NextWave is eager to support that “existing Wi-Fi ecosystem.” Despite its position in the WiMax world, the company acknowledges the prevalence of Wi-Fi in the market at the moment. Perhaps the future will be thoroughly WiMax, but “right now, what our customers are telling us is that we have a massive embedded base of Wi-Fi enabled devices, along with a very large embedded base of Wi-Fi access points, and they don’t necessarily want to force their customers out of their comfort zone,” Berger says.
To keep users in their comfort zone, the new chip will allow for the construction of devices that can swap seamlessly between WiMax and Wi-Fi. The chips will also be designed to reduce power consumption as compared to present power-intensive solutions. In addition, frequency agility will make the chips suitable for a global market.
That agility forms a significant piece of the NextWave battle plan. In addition to its U.S. licensed spectrum footprint, which currently covers some 248 million people, the company also holds significant nationwide frequencies in Germany and Switzerland. This week, it announced that it had acquired even more spectrum in Austria, Slovakia and Croatia.
NextWave’s strategy is to use these broad frequency holdings to help customers jump aboard its chip offerings. “If you are going to come out with an automobile in an age of horses, you will probably sell more of those if you can also provide those folks with roads,” Berger says. “For operators who want to deploy our [seamless WiMax/Wi-Fi network] technologies, we can provide them the underlying technology, but also provide them the licensed spectrum they are going to need.”

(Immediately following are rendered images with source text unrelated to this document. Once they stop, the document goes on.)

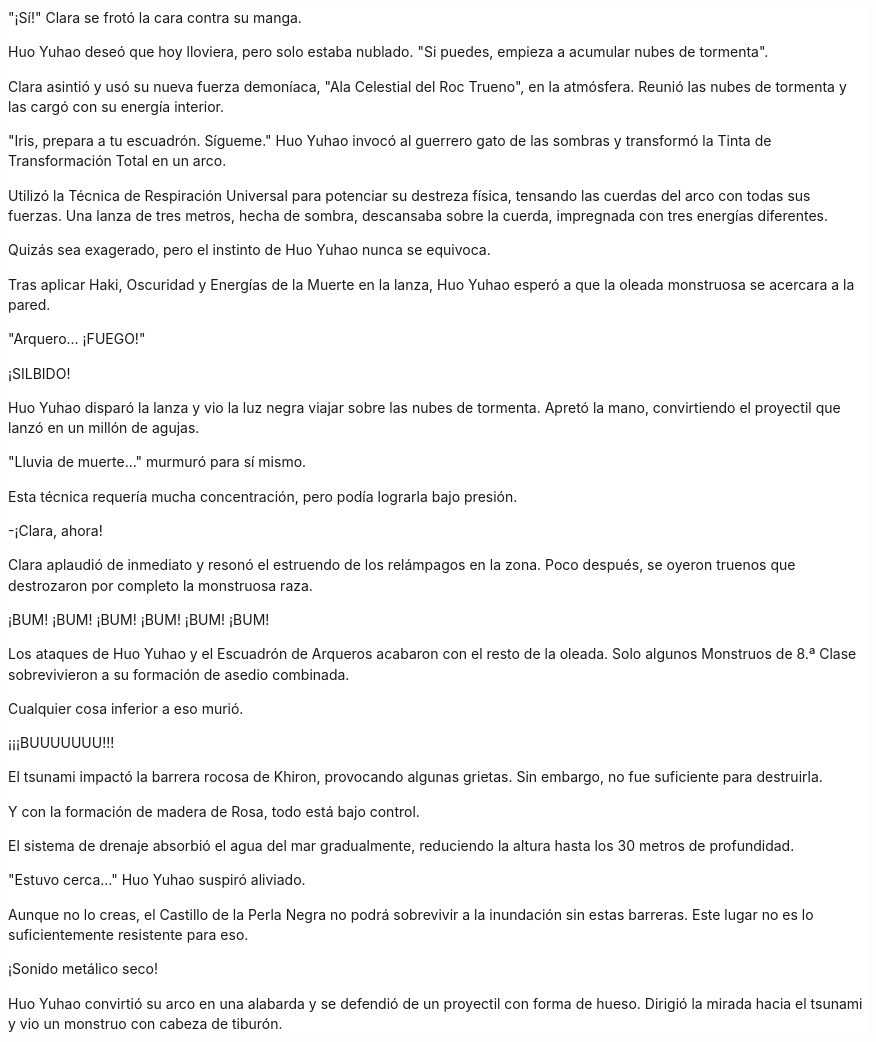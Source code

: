 "¡Sí!" Clara se frotó la cara contra su manga.

Huo Yuhao deseó que hoy lloviera, pero solo estaba nublado. "Si puedes, empieza a acumular nubes de tormenta".

Clara asintió y usó su nueva fuerza demoníaca, "Ala Celestial del Roc Trueno", en la atmósfera. Reunió las nubes de tormenta y las cargó con su energía interior.

"Iris, prepara a tu escuadrón. Sígueme." Huo Yuhao invocó al guerrero gato de las sombras y transformó la Tinta de Transformación Total en un arco.

Utilizó la Técnica de Respiración Universal para potenciar su destreza física, tensando las cuerdas del arco con todas sus fuerzas. Una lanza de tres metros, hecha de sombra, descansaba sobre la cuerda, impregnada con tres energías diferentes.

Quizás sea exagerado, pero el instinto de Huo Yuhao nunca se equivoca.

Tras aplicar Haki, Oscuridad y Energías de la Muerte en la lanza, Huo Yuhao esperó a que la oleada monstruosa se acercara a la pared.

"Arquero... ¡FUEGO!"

¡SILBIDO!

Huo Yuhao disparó la lanza y vio la luz negra viajar sobre las nubes de tormenta. Apretó la mano, convirtiendo el proyectil que lanzó en un millón de agujas.

"Lluvia de muerte..." murmuró para sí mismo.

Esta técnica requería mucha concentración, pero podía lograrla bajo presión.

-¡Clara, ahora!

Clara aplaudió de inmediato y resonó el estruendo de los relámpagos en la zona. Poco después, se oyeron truenos que destrozaron por completo la monstruosa raza.

¡BUM! ¡BUM! ¡BUM! ¡BUM! ¡BUM! ¡BUM!

Los ataques de Huo Yuhao y el Escuadrón de Arqueros acabaron con el resto de la oleada. Solo algunos Monstruos de 8.ª Clase sobrevivieron a su formación de asedio combinada.

Cualquier cosa inferior a eso murió.

¡¡¡BUUUUUUU!!!

El tsunami impactó la barrera rocosa de Khiron, provocando algunas grietas. Sin embargo, no fue suficiente para destruirla.

Y con la formación de madera de Rosa, todo está bajo control.

El sistema de drenaje absorbió el agua del mar gradualmente, reduciendo la altura hasta los 30 metros de profundidad.

"Estuvo cerca..." Huo Yuhao suspiró aliviado.

Aunque no lo creas, el Castillo de la Perla Negra no podrá sobrevivir a la inundación sin estas barreras. Este lugar no es lo suficientemente resistente para eso.

¡Sonido metálico seco!

Huo Yuhao convirtió su arco en una alabarda y se defendió de un proyectil con forma de hueso. Dirigió la mirada hacia el tsunami y vio un monstruo con cabeza de tiburón.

NextWave is not the only company to pursue the notion of a mixed WiMax/Wi-Fi chipset. Six months ago, Intel announced design completion of its first mobile WiMax baseband chip. Combined with the company’s previously announced single-chip, multi-band WiMax/Wi-Fi radio, the pair creates a complete chipset called the Intel WiMax Connection 2300.

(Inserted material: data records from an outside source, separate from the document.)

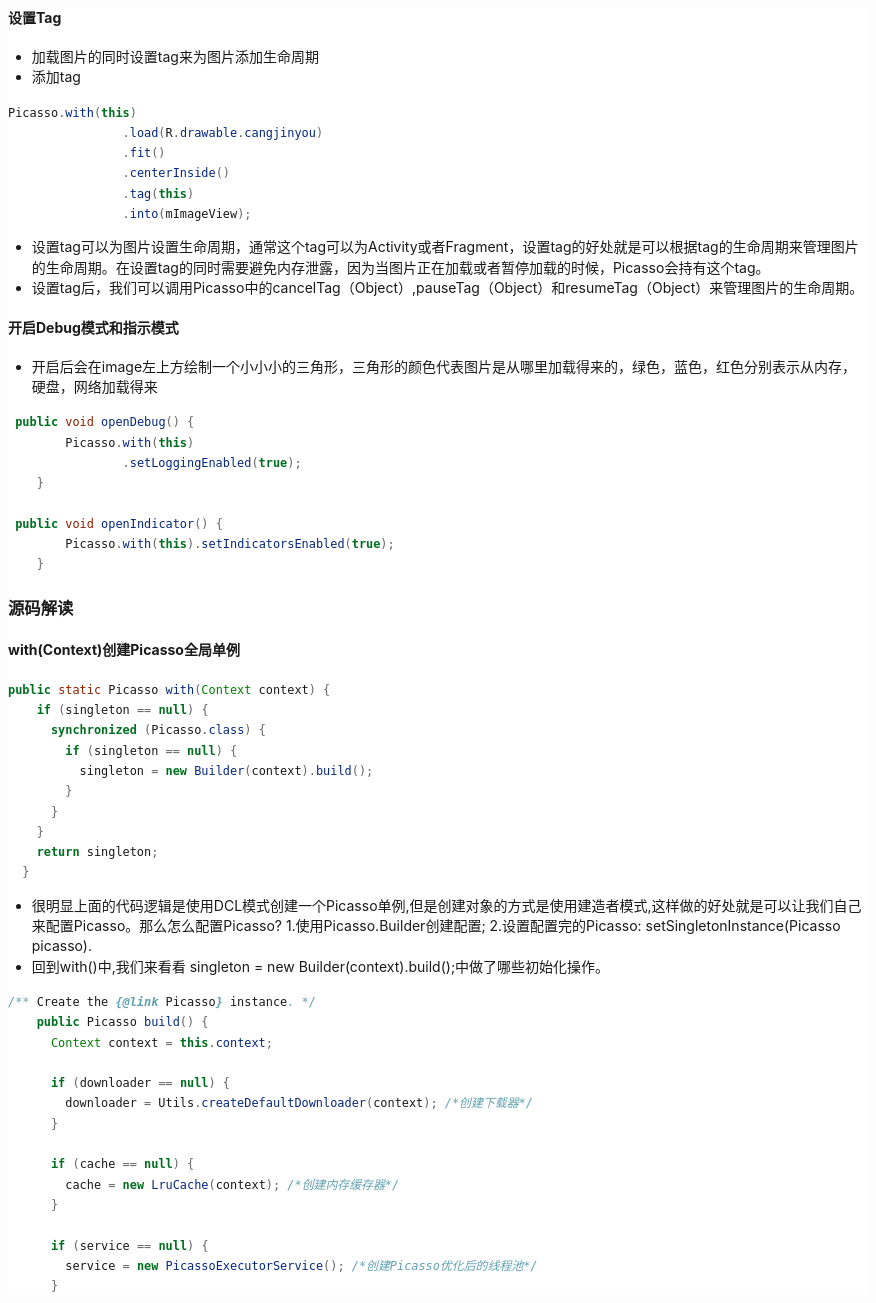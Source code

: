 #### 设置Tag

* 加载图片的同时设置tag来为图片添加生命周期
* 添加tag
```java
Picasso.with(this)
                .load(R.drawable.cangjinyou)
                .fit()
                .centerInside()
                .tag(this)
                .into(mImageView);
```
* 设置tag可以为图片设置生命周期，通常这个tag可以为Activity或者Fragment，设置tag的好处就是可以根据tag的生命周期来管理图片的生命周期。在设置tag的同时需要避免内存泄露，因为当图片正在加载或者暂停加载的时候，Picasso会持有这个tag。
* 设置tag后，我们可以调用Picasso中的cancelTag（Object）,pauseTag（Object）和resumeTag（Object）来管理图片的生命周期。

#### 开启Debug模式和指示模式

* 开启后会在image左上方绘制一个小小小的三角形，三角形的颜色代表图片是从哪里加载得来的，绿色，蓝色，红色分别表示从内存，硬盘，网络加载得来
```java
 public void openDebug() {
        Picasso.with(this)
                .setLoggingEnabled(true);
    }

 public void openIndicator() {
        Picasso.with(this).setIndicatorsEnabled(true);
    }
```

### 源码解读
#### with(Context)创建Picasso全局单例

```java
public static Picasso with(Context context) {
    if (singleton == null) {
      synchronized (Picasso.class) {
        if (singleton == null) {
          singleton = new Builder(context).build();
        }
      }
    }
    return singleton;
  }
```
* 很明显上面的代码逻辑是使用DCL模式创建一个Picasso单例,但是创建对象的方式是使用建造者模式,这样做的好处就是可以让我们自己来配置Picasso。那么怎么配置Picasso?
1.使用Picasso.Builder创建配置;
2.设置配置完的Picasso: setSingletonInstance(Picasso picasso).
* 回到with()中,我们来看看 singleton = new Builder(context).build();中做了哪些初始化操作。
```java
/** Create the {@link Picasso} instance. */
    public Picasso build() {
      Context context = this.context;

      if (downloader == null) {
        downloader = Utils.createDefaultDownloader(context); /*创建下载器*/
      }

      if (cache == null) {
        cache = new LruCache(context); /*创建内存缓存器*/
      }

      if (service == null) {
        service = new PicassoExecutorService(); /*创建Picasso优化后的线程池*/
      }
```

So the technology exists, thanks especially to the codification of WiMax standards. What remains to be seen is this: what exactly will the new dual chips be used for?
Berger foresees the chips, and especially their WiMax components, being used to stabilize and enhance quality of service for a range of high-intensity applications. Mobile voice over IP, streaming video, video on demand — all these high-bandwidth apps could be helped by a dual-capability device, he says.
While any technological evolution typically draws at least some degree of consumer push-back at first, NextWave is not particularly concerned about the perennial issue of consumer acceptance this time, largely because the WiMax/Wi-Fi relationship will be largely invisible to the end user. “As long as they have a technology that is easy to use and easily installed and that they can afford, I think they will be happy with it,” Berger says.
This is very much in keeping with NextWave’s overall approach to connectivity. “The strategy is to provide our customers with the most capable, rich and flexible chips,” Berger says. In this case, the new chip concept, he says, “provides a seamless path into WiMax, without having to do a hard cut-off away from Wi-Fi.”